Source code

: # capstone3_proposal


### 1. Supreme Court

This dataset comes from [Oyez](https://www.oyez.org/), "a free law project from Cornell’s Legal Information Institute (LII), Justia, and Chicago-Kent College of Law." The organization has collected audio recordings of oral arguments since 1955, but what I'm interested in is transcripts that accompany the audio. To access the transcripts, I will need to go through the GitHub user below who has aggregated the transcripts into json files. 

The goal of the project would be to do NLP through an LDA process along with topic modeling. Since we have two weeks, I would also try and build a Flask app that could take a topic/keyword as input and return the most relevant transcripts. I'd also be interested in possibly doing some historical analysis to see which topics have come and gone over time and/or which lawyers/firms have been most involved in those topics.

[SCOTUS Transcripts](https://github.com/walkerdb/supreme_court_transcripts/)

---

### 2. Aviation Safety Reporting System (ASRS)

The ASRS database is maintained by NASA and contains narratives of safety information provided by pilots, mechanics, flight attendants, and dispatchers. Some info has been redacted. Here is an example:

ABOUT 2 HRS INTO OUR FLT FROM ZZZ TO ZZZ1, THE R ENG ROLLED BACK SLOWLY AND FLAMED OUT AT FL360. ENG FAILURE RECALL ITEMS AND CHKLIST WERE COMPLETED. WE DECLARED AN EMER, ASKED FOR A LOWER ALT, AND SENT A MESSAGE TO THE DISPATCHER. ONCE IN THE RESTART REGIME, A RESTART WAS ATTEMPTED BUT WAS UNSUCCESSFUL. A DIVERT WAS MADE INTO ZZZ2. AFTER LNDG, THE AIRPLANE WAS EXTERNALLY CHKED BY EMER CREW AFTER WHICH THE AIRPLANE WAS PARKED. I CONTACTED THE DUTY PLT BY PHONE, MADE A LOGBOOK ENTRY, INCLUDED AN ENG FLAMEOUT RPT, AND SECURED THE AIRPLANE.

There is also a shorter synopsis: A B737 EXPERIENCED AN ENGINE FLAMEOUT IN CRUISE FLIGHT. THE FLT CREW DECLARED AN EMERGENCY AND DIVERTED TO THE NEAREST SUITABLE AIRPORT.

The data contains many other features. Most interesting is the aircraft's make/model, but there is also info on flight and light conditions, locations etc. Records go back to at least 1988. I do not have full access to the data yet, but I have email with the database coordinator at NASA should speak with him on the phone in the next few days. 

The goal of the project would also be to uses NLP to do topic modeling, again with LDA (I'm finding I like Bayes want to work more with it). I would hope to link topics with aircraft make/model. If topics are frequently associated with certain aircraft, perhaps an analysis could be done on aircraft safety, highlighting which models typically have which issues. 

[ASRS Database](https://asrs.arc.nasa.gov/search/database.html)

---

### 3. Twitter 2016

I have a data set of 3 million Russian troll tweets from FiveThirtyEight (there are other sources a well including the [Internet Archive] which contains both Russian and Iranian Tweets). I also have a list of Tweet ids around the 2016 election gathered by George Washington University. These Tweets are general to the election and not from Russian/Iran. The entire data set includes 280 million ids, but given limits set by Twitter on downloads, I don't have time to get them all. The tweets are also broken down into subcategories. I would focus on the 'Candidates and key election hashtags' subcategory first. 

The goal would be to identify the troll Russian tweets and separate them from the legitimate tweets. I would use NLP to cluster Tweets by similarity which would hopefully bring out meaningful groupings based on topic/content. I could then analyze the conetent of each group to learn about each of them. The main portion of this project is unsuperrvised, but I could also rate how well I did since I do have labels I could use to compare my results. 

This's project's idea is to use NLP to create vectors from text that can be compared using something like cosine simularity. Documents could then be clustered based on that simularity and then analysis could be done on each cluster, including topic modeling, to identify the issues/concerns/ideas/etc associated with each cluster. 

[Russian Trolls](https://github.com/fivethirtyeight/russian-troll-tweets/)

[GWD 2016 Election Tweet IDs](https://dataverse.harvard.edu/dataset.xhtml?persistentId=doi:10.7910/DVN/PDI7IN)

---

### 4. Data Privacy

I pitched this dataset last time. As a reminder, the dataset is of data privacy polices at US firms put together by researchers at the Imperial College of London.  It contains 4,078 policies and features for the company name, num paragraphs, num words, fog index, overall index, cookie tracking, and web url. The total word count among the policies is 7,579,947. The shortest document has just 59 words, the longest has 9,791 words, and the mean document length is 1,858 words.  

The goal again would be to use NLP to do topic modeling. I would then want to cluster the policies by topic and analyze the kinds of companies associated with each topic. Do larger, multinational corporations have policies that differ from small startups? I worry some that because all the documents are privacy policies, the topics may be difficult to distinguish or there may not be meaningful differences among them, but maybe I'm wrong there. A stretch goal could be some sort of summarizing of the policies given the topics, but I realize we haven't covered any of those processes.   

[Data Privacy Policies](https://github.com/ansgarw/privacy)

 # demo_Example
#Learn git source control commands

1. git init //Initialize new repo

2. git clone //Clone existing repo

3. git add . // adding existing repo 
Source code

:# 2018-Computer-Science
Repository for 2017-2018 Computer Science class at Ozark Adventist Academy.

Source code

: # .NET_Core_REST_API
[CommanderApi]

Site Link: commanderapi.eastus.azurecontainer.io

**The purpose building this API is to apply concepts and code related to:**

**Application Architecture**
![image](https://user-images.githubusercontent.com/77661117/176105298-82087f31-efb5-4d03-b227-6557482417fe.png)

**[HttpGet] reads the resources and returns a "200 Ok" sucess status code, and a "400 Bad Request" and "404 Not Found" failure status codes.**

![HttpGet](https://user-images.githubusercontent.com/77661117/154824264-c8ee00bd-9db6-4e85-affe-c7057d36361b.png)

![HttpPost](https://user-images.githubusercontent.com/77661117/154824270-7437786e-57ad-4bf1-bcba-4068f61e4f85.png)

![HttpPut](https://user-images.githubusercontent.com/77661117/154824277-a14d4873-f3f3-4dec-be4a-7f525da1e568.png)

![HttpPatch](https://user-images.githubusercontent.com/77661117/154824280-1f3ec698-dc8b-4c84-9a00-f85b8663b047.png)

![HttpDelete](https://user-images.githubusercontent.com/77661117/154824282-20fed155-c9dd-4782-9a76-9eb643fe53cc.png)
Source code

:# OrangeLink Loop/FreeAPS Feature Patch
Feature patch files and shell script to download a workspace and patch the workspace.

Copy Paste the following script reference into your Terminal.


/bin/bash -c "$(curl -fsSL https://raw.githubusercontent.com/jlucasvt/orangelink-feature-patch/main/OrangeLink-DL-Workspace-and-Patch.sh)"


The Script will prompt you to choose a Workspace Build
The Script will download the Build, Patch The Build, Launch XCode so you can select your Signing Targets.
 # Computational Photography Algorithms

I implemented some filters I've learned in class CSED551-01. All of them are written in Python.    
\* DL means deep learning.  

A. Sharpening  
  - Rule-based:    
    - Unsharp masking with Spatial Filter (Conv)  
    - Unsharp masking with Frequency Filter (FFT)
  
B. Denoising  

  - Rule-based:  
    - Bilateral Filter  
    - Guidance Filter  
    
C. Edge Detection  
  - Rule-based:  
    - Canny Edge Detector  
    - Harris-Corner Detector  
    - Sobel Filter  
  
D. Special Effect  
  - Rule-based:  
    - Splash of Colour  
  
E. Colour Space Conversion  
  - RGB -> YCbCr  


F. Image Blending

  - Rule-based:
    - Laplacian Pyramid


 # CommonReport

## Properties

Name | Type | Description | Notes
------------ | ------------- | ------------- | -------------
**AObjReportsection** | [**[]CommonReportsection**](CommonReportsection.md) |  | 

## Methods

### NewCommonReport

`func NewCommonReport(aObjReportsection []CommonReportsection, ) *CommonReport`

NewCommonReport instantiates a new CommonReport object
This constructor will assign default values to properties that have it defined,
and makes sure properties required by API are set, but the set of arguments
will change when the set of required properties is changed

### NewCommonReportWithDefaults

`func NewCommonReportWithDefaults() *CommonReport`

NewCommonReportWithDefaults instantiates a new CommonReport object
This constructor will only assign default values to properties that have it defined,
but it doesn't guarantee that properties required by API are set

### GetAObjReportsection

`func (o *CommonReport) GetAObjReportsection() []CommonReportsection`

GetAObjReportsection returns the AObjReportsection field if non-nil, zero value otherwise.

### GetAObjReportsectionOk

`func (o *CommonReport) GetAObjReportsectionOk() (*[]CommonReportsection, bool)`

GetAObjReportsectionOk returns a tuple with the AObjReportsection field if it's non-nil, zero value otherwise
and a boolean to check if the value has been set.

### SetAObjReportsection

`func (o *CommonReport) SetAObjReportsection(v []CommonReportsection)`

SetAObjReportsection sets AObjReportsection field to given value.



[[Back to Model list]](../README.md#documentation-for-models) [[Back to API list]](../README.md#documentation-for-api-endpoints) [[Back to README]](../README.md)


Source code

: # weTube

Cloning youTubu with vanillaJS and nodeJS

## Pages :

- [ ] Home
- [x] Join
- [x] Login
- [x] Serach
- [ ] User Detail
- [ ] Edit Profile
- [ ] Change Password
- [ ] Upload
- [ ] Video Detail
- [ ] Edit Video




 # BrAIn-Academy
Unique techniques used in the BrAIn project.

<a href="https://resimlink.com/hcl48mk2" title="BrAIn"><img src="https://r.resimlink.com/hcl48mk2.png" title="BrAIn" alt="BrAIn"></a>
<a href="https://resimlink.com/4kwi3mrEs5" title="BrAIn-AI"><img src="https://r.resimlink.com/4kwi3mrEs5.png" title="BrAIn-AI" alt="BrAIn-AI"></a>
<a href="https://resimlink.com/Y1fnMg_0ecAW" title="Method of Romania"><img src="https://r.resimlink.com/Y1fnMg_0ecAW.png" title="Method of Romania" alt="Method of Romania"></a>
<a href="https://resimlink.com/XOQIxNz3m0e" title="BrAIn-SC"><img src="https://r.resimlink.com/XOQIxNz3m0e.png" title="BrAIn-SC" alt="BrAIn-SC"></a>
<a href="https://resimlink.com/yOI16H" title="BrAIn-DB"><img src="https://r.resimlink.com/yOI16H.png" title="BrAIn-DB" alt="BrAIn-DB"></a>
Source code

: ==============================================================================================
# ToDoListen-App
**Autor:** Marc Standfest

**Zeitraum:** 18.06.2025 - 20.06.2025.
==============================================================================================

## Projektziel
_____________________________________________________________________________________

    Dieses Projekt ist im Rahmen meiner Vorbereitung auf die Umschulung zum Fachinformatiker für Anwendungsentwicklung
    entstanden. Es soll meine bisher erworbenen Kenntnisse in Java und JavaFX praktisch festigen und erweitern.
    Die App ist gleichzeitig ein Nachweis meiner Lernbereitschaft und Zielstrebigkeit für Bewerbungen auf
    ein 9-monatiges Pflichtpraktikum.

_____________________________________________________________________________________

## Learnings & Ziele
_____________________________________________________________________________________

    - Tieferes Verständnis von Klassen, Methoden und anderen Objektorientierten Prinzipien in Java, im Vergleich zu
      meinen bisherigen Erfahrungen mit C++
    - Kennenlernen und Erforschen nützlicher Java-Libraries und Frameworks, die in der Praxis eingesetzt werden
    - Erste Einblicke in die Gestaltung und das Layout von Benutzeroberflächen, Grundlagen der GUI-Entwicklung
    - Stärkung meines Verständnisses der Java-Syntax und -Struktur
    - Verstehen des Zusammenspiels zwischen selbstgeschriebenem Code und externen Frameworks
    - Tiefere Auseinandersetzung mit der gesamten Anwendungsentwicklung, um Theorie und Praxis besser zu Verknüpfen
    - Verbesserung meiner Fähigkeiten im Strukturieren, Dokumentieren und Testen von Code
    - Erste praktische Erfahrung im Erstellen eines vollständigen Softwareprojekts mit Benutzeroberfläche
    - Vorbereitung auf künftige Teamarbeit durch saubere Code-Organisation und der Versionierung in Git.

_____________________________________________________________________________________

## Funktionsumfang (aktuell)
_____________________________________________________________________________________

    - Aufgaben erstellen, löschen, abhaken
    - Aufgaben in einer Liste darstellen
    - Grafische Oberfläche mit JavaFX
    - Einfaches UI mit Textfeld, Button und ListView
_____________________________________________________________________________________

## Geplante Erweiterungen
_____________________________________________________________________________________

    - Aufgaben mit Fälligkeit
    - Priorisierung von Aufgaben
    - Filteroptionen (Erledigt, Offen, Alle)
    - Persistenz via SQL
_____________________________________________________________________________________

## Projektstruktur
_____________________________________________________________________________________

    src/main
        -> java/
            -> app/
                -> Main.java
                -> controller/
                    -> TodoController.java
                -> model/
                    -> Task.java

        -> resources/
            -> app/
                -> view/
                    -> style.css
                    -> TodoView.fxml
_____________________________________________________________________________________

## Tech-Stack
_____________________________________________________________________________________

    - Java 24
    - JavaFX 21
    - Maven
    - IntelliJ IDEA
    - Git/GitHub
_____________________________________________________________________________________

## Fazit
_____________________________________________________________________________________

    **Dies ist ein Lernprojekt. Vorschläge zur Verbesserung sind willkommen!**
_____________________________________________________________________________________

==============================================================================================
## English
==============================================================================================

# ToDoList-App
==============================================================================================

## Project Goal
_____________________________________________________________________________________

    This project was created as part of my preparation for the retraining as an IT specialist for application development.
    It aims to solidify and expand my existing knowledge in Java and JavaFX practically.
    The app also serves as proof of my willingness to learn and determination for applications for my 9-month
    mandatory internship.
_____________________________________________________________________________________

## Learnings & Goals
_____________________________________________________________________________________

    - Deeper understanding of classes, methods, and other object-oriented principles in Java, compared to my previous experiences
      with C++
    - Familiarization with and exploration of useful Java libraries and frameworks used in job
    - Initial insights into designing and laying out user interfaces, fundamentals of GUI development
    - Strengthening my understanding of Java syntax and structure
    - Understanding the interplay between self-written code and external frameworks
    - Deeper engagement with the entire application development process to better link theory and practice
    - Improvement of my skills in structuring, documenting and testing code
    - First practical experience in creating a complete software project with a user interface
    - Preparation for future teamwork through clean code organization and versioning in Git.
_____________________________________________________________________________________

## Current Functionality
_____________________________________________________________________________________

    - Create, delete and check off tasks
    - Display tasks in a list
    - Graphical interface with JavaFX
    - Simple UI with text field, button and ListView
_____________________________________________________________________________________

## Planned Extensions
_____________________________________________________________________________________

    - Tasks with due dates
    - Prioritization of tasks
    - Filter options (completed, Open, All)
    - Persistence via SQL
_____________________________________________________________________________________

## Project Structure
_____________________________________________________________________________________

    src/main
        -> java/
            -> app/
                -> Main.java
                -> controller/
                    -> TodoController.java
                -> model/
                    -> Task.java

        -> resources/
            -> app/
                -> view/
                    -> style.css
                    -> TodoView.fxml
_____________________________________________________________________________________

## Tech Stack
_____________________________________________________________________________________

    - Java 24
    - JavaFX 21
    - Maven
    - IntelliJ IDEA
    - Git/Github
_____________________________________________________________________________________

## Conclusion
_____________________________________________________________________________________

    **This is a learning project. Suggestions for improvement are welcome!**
+===+
• Work required
Give again, exactly as written, the lines running from the first line of the data above through the line that contains "### 1. Supreme Court".

• Output below
Source code

: # capstone3_proposal


### 1. Supreme Court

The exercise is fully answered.